I will never forgive myself

A wise man once told me, “Child, love can make you do right and it can make you do wrong”. I just dismissed him and rushed off. At the time I was a young lady dating a very handsome and caring guy (or so I thought) and couldn’t see how in anyway love could make me do wrong.

Thursday, February 06, 2014

A wise man once told me, "Child, love can make you do right and it can make you do wrong”. I just dismissed him and rushed off. At the time I was a young lady dating a very handsome and caring guy (or so I thought) and couldn’t see how in anyway love could make me do wrong. Apart from occasional sex, which was fine with me since everyone was doing it, I thought we were a match made in heaven.

I was madly in love with Jim (not real name) when I was 22 and about to complete my university education. My friends always told me how lucky I was to have a guy like him and I believed them. During my final year at university, I got pregnant and I told my girlfriends. They advised me to talk to Jim.

When I told Jim, he didn’t seem bothered at all and promised to support me till I gave birth. After one month, Jim told me that we had to abort the baby. I was in utter shock and disbelief because it is the last thing I expected him to tell me. He convinced me that we were too young to raise a baby, we had no financial muscle and his parents might chase him away or stop paying for his tuition.

I loved him so much and didn’t want to lose him. After thinking about it, I decided to give in to his demand and he promised never to leave my side; how stupid was I? He looked for money quickly and we started on our journey. A friend of his had made all the arrangements at the clinic. 

The day after we arrived we went to the clinic, talked to a nice lady behind the counter who assured me that I was making the right choice. We paid her and I entered the doctor’s room which was filled with all types of metallic equipment that I almost run back but I had promised my boyfriend that for the sake of his future I would do it. 

The problem was solved quickly and nobody at home found out. However, as soon as we got back, Jim disappeared. The person who was supposed to be my rock had abandoned me, I told my friends and they told me to be strong because it seemed as though Jim had moved on to better things. I tried to get in touch with him but he never picked my calls or replied to my emails and later sent me a text message informing me that he had helped me with all my problems and it was time to let go. 

My heart was shattered, my world crumbled in front of my eyes and the long journey of agony, guilt and depression had just begun. My friends left me, I cried myself to bed every night and I couldn’t sleep. I tried taking sleeping pills with liquor but the experience I was going through was too strong for the pills and liquor. I had no one to talk to and I could even tell my father. To make matters worse, I’m an only child.
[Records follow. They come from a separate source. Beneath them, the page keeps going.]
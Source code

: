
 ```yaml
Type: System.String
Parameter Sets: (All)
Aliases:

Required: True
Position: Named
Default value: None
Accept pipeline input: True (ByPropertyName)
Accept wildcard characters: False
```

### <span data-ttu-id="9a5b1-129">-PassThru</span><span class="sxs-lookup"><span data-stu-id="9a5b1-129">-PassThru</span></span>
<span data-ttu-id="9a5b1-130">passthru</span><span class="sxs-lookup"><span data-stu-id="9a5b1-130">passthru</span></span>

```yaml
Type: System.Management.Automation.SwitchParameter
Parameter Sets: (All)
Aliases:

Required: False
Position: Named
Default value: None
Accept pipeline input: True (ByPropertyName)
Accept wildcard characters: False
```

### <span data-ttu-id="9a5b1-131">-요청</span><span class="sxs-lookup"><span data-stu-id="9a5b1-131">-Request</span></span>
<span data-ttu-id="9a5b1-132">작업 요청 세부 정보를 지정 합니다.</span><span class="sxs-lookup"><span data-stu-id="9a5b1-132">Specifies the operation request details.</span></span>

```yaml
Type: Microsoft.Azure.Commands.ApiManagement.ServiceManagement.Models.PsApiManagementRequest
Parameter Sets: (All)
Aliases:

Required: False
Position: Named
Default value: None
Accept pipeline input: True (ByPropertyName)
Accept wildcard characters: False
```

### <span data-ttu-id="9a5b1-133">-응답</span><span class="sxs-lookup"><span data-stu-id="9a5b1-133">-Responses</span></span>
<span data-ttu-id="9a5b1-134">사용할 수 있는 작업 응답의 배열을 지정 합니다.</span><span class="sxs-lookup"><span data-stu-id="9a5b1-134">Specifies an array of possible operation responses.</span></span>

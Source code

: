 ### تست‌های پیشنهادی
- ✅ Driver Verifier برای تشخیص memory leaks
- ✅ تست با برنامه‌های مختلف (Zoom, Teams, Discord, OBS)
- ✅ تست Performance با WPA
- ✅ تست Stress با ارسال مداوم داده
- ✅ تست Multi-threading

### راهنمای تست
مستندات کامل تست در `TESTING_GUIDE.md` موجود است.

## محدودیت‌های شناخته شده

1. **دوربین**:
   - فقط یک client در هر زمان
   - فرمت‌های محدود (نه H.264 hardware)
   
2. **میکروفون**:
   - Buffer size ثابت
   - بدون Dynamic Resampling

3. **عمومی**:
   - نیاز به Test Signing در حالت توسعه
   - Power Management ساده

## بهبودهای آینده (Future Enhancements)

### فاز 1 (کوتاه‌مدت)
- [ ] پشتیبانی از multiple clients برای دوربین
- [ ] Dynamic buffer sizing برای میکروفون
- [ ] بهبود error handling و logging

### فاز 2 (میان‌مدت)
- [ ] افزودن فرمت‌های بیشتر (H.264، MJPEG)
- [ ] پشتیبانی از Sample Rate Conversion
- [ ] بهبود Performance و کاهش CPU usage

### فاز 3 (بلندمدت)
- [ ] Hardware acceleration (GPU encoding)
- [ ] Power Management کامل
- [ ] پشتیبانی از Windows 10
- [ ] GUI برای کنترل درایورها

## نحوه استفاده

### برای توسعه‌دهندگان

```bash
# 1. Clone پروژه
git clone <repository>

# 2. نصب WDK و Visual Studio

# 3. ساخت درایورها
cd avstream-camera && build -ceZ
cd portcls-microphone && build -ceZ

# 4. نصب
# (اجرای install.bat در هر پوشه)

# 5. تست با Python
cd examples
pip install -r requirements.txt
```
Every time I would see a baby, my heart would break in half. I constantly had nightmares that worsened by the day and the good dreams - the kind where you are playing with your child on the bed, laughing with him/her, only to wake up. It’s the worst torment anyone can go through. 

The most agonizing part came approximately eight months after I had aborted – that was supposed to be my due date. Today, my child would have been five years old.